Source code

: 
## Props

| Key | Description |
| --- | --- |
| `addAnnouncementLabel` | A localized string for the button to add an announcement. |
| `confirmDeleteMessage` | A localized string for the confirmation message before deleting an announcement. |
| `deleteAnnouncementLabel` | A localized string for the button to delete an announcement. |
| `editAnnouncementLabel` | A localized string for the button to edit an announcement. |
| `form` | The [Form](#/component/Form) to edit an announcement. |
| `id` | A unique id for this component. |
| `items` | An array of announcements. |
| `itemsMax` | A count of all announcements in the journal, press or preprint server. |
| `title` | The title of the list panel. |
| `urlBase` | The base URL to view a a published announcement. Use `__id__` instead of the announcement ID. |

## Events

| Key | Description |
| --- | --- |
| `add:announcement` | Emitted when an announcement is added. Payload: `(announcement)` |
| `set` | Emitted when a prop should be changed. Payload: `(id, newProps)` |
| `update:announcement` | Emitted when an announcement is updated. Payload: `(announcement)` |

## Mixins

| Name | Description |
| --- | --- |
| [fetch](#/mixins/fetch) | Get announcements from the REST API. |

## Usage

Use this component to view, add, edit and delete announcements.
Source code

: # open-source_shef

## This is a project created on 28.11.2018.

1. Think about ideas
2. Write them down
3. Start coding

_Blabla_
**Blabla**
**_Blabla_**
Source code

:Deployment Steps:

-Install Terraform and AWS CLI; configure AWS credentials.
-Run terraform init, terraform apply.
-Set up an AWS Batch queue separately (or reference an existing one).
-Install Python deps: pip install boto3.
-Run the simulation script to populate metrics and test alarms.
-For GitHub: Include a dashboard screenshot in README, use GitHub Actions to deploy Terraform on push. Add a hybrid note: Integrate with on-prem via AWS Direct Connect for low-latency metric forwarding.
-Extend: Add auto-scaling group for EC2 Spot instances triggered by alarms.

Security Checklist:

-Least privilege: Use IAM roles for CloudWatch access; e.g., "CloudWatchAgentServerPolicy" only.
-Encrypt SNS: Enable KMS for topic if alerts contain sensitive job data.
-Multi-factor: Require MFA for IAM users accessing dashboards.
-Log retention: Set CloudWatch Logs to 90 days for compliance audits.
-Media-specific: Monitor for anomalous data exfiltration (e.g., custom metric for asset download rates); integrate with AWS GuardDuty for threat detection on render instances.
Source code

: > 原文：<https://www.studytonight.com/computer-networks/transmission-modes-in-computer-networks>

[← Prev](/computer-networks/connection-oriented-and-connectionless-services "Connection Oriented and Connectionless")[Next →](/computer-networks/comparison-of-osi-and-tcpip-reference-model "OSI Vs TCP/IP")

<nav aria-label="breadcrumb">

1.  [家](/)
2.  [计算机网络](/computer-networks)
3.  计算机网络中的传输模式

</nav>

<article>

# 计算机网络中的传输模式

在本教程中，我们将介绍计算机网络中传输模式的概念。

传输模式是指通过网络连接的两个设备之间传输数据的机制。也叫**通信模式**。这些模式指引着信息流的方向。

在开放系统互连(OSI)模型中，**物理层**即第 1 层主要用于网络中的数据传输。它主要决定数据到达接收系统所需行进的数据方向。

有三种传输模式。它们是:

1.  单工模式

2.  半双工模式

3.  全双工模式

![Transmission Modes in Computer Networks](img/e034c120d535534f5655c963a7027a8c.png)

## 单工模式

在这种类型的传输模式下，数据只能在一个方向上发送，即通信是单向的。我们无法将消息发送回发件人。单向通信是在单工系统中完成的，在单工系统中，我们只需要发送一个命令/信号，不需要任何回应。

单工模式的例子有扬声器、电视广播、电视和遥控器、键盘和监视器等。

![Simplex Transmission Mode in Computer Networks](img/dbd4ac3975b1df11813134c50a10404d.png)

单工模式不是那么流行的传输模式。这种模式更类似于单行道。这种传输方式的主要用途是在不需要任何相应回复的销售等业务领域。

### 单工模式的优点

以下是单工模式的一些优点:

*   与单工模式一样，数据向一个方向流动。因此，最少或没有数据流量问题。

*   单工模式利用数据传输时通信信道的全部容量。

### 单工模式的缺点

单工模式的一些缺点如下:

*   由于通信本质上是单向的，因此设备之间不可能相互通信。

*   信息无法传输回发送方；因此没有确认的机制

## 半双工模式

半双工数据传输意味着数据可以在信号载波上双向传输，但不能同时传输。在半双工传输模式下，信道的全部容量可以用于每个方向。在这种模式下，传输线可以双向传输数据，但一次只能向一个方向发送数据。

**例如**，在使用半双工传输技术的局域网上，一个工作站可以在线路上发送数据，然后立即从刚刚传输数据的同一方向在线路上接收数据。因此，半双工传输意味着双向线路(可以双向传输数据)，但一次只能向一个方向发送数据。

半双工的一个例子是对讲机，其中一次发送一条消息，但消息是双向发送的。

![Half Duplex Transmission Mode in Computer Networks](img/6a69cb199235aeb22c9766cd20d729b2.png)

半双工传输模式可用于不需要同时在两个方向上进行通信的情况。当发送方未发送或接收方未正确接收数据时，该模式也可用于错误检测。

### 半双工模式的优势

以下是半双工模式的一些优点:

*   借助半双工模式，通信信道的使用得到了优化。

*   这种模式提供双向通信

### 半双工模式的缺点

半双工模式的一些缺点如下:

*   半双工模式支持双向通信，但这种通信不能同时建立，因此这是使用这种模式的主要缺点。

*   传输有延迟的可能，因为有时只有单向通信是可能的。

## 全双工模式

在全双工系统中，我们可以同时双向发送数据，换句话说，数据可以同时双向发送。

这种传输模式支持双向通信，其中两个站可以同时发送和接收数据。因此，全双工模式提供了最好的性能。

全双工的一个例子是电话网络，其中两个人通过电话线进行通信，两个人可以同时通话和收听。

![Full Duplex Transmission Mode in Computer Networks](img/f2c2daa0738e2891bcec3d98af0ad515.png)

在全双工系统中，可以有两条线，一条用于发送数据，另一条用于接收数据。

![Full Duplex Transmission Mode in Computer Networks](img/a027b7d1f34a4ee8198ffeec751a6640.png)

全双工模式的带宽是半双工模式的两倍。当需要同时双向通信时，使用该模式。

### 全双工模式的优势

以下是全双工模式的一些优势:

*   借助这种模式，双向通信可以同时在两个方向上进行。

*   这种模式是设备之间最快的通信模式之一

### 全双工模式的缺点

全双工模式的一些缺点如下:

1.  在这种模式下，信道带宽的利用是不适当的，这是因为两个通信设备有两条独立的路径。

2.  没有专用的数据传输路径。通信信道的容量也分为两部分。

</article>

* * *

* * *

++++

THE PROBLEM | In the listing above, the lines from the one containing "preprint server. |" through the one containing "when a prop" must be set down exactly, with no other lines.

WRITTEN ANSWER |
| `itemsMax` | A count of all announcements in the journal, press or preprint server. |
| `title` | The title of the list panel. |
| `urlBase` | The base URL to view a a published announcement. Use `__id__` instead of the announcement ID. |

## Events

| Key | Description |
| --- | --- |
| `add:announcement` | Emitted when an announcement is added. Payload: `(announcement)` |
| `set` | Emitted when a prop should be changed. Payload: `(id, newProps)` |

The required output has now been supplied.